* _TASK TO COMPLETE_: Pick out the lines below with "textwidth" and list them.

===== INFORMATION PROVIDED =====

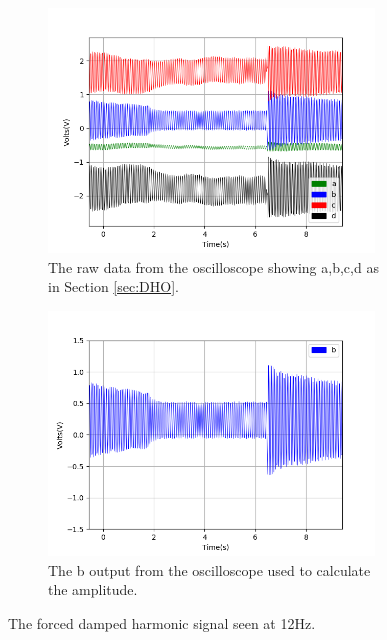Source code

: \begin{figure}[h!]
\centering
\begin{subfigure}[t]{.475\textwidth}
  \centering
  \includegraphics[width=0.95\textwidth, height=0.20\textheight]{figures/FDHO/scope_40raw.png}
  \caption{The raw data from the oscilloscope showing a,b,c,d as in Section \ref{sec:DHO}.}
 \label{fig:FDHO_12Hz_raw}
\end{subfigure}\hfill
\begin{subfigure}[t]{.475\textwidth}
  \centering
  \includegraphics[width=0.95\textwidth, height=0.20\textheight]{figures/FDHO/scope_40v_2.png}
  \caption{The b output from the oscilloscope used to calculate the amplitude.}
\label{fig:FDHO_12Hz_b}
\end{subfigure}
\caption{The forced damped harmonic signal seen at 12Hz.}
\label{fig:FDHO_12Hz}
\end{figure}

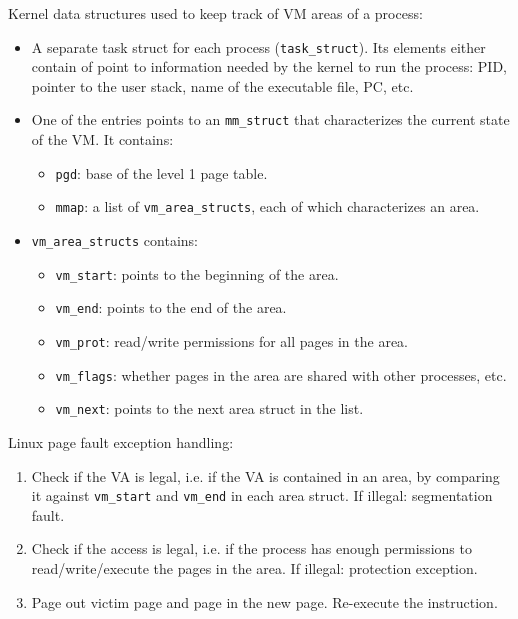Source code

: Kernel data structures used to keep track of VM areas of a process:
\begin{itemize}
\item A separate task struct for each process (\texttt{task\_struct}). Its elements either contain of point to information needed by the kernel to run the process: PID, pointer to the user stack, name of the executable file, PC, etc.
\item One of the entries points to an \texttt{mm\_struct} that characterizes the current state of the VM. It contains:
\begin{itemize}
	\item \texttt{pgd}: base of the level 1 page table.
	\item \texttt{mmap}: a list of \texttt{vm\_area\_structs}, each of which characterizes an area. 
\end{itemize}
\item \texttt{vm\_area\_structs} contains:
\begin{itemize}
	\item \texttt{vm\_start}: points to the beginning of the area.
	\item \texttt{vm\_end}: points to the end of the area.
	\item \texttt{vm\_prot}: read/write permissions for all pages in the area.
	\item \texttt{vm\_flags}: whether pages in the area are shared with other processes, etc.
	\item \texttt{vm\_next}: points to the next area struct in the list.
\end{itemize}
\end{itemize}

Linux page fault exception handling:
\begin{enumerate}
\item Check if the VA is legal, i.e. if the VA is contained in an area, by comparing it against \texttt{vm\_start} and \texttt{vm\_end} in each area struct. If illegal: segmentation fault.
\item Check if the access is legal, i.e. if the process has enough permissions to read/write/execute the pages in the area. If illegal: protection exception.
\item Page out victim page and page in the new page. Re-execute the instruction.
\end{enumerate}
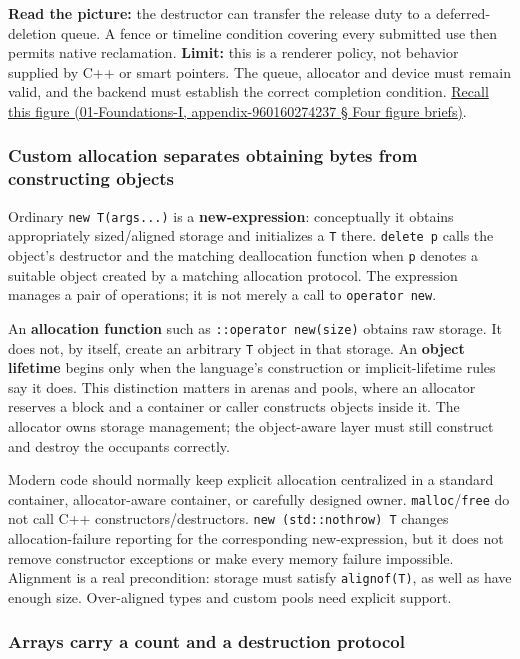 \textbf{Read the picture:} the destructor can transfer the release duty to a deferred-deletion queue. A fence or timeline condition covering every submitted use then permits native reclamation. \textbf{Limit:} this is a renderer policy, not behavior supplied by C++ or smart pointers. The queue, allocator and device must remain valid, and the backend must establish the correct completion condition. \href{}{Recall this figure (01-Foundations-I, appendix-960160274237 § Four figure briefs)}.

\subsubsection{Custom allocation separates obtaining bytes from constructing objects}\label{custom-allocation-separates-obtaining-bytes-from-constructing-objects}

Ordinary \texttt{new\ T(args...)} is a \textbf{new-expression}: conceptually it obtains appropriately sized/aligned storage and initializes a \texttt{T} there. \texttt{delete\ p} calls the object's destructor and the matching deallocation function when \texttt{p} denotes a suitable object created by a matching allocation protocol. The expression manages a pair of operations; it is not merely a call to \texttt{operator\ new}.

An \textbf{allocation function} such as \texttt{::operator\ new(size)} obtains raw storage. It does not, by itself, create an arbitrary \texttt{T} object in that storage. An \textbf{object lifetime} begins only when the language's construction or implicit-lifetime rules say it does. This distinction matters in arenas and pools, where an allocator reserves a block and a container or caller constructs objects inside it. The allocator owns storage management; the object-aware layer must still construct and destroy the occupants correctly.

Modern code should normally keep explicit allocation centralized in a standard container, allocator-aware container, or carefully designed owner. \texttt{malloc}/\texttt{free} do not call C++ constructors/destructors. \texttt{new\ (std::nothrow)\ T} changes allocation-failure reporting for the corresponding new-expression, but it does not remove constructor exceptions or make every memory failure impossible. Alignment is a real precondition: storage must satisfy \texttt{alignof(T)}, as well as have enough size. Over-aligned types and custom pools need explicit support.

\subsubsection{Arrays carry a count and a destruction protocol}\label{arrays-carry-a-count-and-a-destruction-protocol}

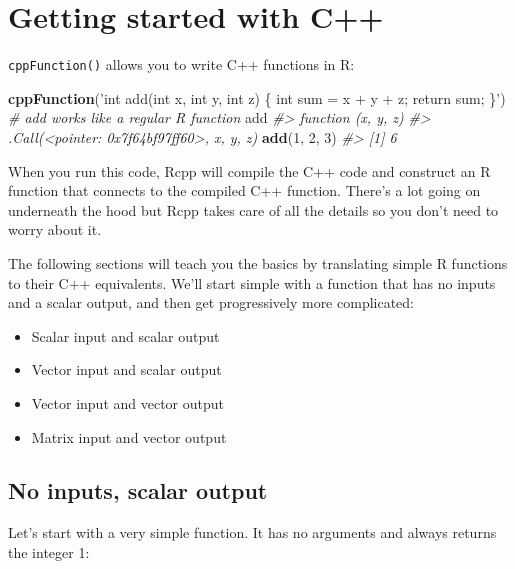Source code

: \documentclass[]{book}
\makeatletter
\newenvironment{Shaded}{\begin{snugshade}}{\end{snugshade}}
\newcommand{\CommentTok}[1]{\textcolor[rgb]{0.37,0.37,0.37}{\textit{#1}}}
\newcommand{\DecValTok}[1]{\textcolor[rgb]{0.06,0.06,0.06}{#1}}
\newcommand{\KeywordTok}[1]{\textcolor[rgb]{0.27,0.27,0.27}{\textbf{#1}}}
\newcommand{\NormalTok}[1]{#1}
\newcommand{\StringTok}[1]{\textcolor[rgb]{0.5,0.5,0.5}{#1}}
\providecommand{\tightlist}{%
  \setlength{\itemsep}{0pt}\setlength{\parskip}{0pt}}
\newcommand{\indexc}[1]{\index{#1@\texttt{#1}}}
\makeatother
\begin{document}
\hypertarget{rcpp-intro}{%
\section{Getting started with C++}\label{rcpp-intro}}

\texttt{cppFunction()} allows you to write C++ functions in R: \indexc{cppFunction()}

\begin{Shaded}
\begin{Highlighting}[]
\KeywordTok{cppFunction}\NormalTok{(}\StringTok{'int add(int x, int y, int z) \{}
\StringTok{  int sum = x + y + z;}
\StringTok{  return sum;}
\StringTok{\}'}\NormalTok{)}
\CommentTok{# add works like a regular R function}
\NormalTok{add}
\CommentTok{#> function (x, y, z) }
\CommentTok{#> .Call(<pointer: 0x7f64bf97ff60>, x, y, z)}
\KeywordTok{add}\NormalTok{(}\DecValTok{1}\NormalTok{, }\DecValTok{2}\NormalTok{, }\DecValTok{3}\NormalTok{)}
\CommentTok{#> [1] 6}
\end{Highlighting}
\end{Shaded}

When you run this code, Rcpp will compile the C++ code and construct an R function that connects to the compiled C++ function. There's a lot going on underneath the hood but Rcpp takes care of all the details so you don't need to worry about it.

The following sections will teach you the basics by translating simple R functions to their C++ equivalents. We'll start simple with a function that has no inputs and a scalar output, and then get progressively more complicated:

\begin{itemize}
\tightlist
\item
  Scalar input and scalar output
\item
  Vector input and scalar output
\item
  Vector input and vector output
\item
  Matrix input and vector output
\end{itemize}

\hypertarget{no-inputs-scalar-output}{%
\subsection{No inputs, scalar output}\label{no-inputs-scalar-output}}

Let's start with a very simple function. It has no arguments and always returns the integer 1:
\end{document}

=====

* _RESPONSE TO THE EXERCISE_:
\begin{subfigure}[t]{.475\textwidth}
  \includegraphics[width=0.95\textwidth, height=0.20\textheight]{figures/FDHO/scope_40raw.png}
\begin{subfigure}[t]{.475\textwidth}
  \includegraphics[width=0.95\textwidth, height=0.20\textheight]{figures/FDHO/scope_40v_2.png}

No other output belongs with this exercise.